English · Español
Phase 23 — Quizzes (mirror)¶
🇪🇸 Las preguntas canónicas viven en
data/quizzes/phase-23-gpu-fundamentals.yaml.
q-23-01 — Machine balance, i5-8250U¶
Prompt (EN): The i5-8250U has \(\pi \approx 250\) GFLOPS (fp32 sustained) and \(\beta \approx 16\) GB/s. What is its machine balance (FLOPs / byte)?
- A. 4
- B. ~16
- C. 64
- D. 256
Correct: B. \(250 / 16 \approx 15.6\) FLOPs/byte. Operators below this are memory-bound on this CPU.
q-23-02 — Coalescing penalty pattern¶
Prompt (EN): A hand-written CPU matmul with loop order (i, j, k) runs ~11× slower than the same matmul with loop order (i, k, j).

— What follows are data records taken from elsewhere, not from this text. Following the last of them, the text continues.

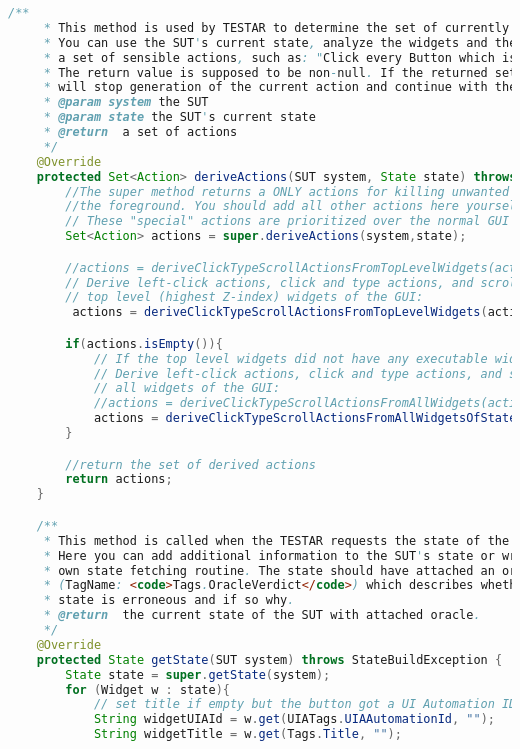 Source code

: \begin{lstlisting}[language=java, basicstyle=\tiny, caption=Protocol for the real world application, label=code:real-world-app-protocol]
    /**
     * This method is used by TESTAR to determine the set of currently available actions.
     * You can use the SUT's current state, analyze the widgets and their properties to create
     * a set of sensible actions, such as: "Click every Button which is enabled" etc.
     * The return value is supposed to be non-null. If the returned set is empty, TESTAR
     * will stop generation of the current action and continue with the next one.
     * @param system the SUT
     * @param state the SUT's current state
     * @return  a set of actions
     */
    @Override
    protected Set<Action> deriveActions(SUT system, State state) throws ActionBuildException{
        //The super method returns a ONLY actions for killing unwanted processes if needed, or bringing the SUT to
        //the foreground. You should add all other actions here yourself.
        // These "special" actions are prioritized over the normal GUI actions in selectAction() / preSelectAction().
        Set<Action> actions = super.deriveActions(system,state);

        //actions = deriveClickTypeScrollActionsFromTopLevelWidgets(actions, state).getAvailableActions();
        // Derive left-click actions, click and type actions, and scroll actions from
        // top level (highest Z-index) widgets of the GUI:
         actions = deriveClickTypeScrollActionsFromTopLevelWidgets(actions, system, state);

        if(actions.isEmpty()){
            // If the top level widgets did not have any executable widgets, try all widgets:
            // Derive left-click actions, click and type actions, and scroll actions from
            // all widgets of the GUI:
            //actions = deriveClickTypeScrollActionsFromAllWidgets(actions, state).getAvailableActions();
            actions = deriveClickTypeScrollActionsFromAllWidgetsOfState(actions, system, state);
        }

        //return the set of derived actions
        return actions;
    }

    /**
     * This method is called when the TESTAR requests the state of the SUT.
     * Here you can add additional information to the SUT's state or write your
     * own state fetching routine. The state should have attached an oracle
     * (TagName: <code>Tags.OracleVerdict</code>) which describes whether the
     * state is erroneous and if so why.
     * @return  the current state of the SUT with attached oracle.
     */
    @Override
    protected State getState(SUT system) throws StateBuildException {
        State state = super.getState(system);
        for (Widget w : state){
            // set title if empty but the button got a UI Automation ID
            String widgetUIAId = w.get(UIATags.UIAAutomationId, "");
            String widgetTitle = w.get(Tags.Title, "");


\end{lstlisting}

What is the root cause?
- A. The arithmetic is different.
- B. The strided access pattern in the inner loop produces a cache miss on every iteration.
- C. The compiler vectorizes only the second version.
- D. Floating-point reordering changes the result.
Correct: B. Although C is also true (the compiler can SIMD the coalesced version better), the dominant cost is the cache misses.
q-23-03 — Roofline shape¶
Prompt (EN): In one or two sentences, explain why the roofline equation perf = min(π, I·β) has the same shape on CPU and GPU, even though the constants differ by orders of magnitude.
Free response. Expected mentions: peak compute (π) ceiling; bandwidth (β) slope; arithmetic intensity (I) determines which ceiling binds.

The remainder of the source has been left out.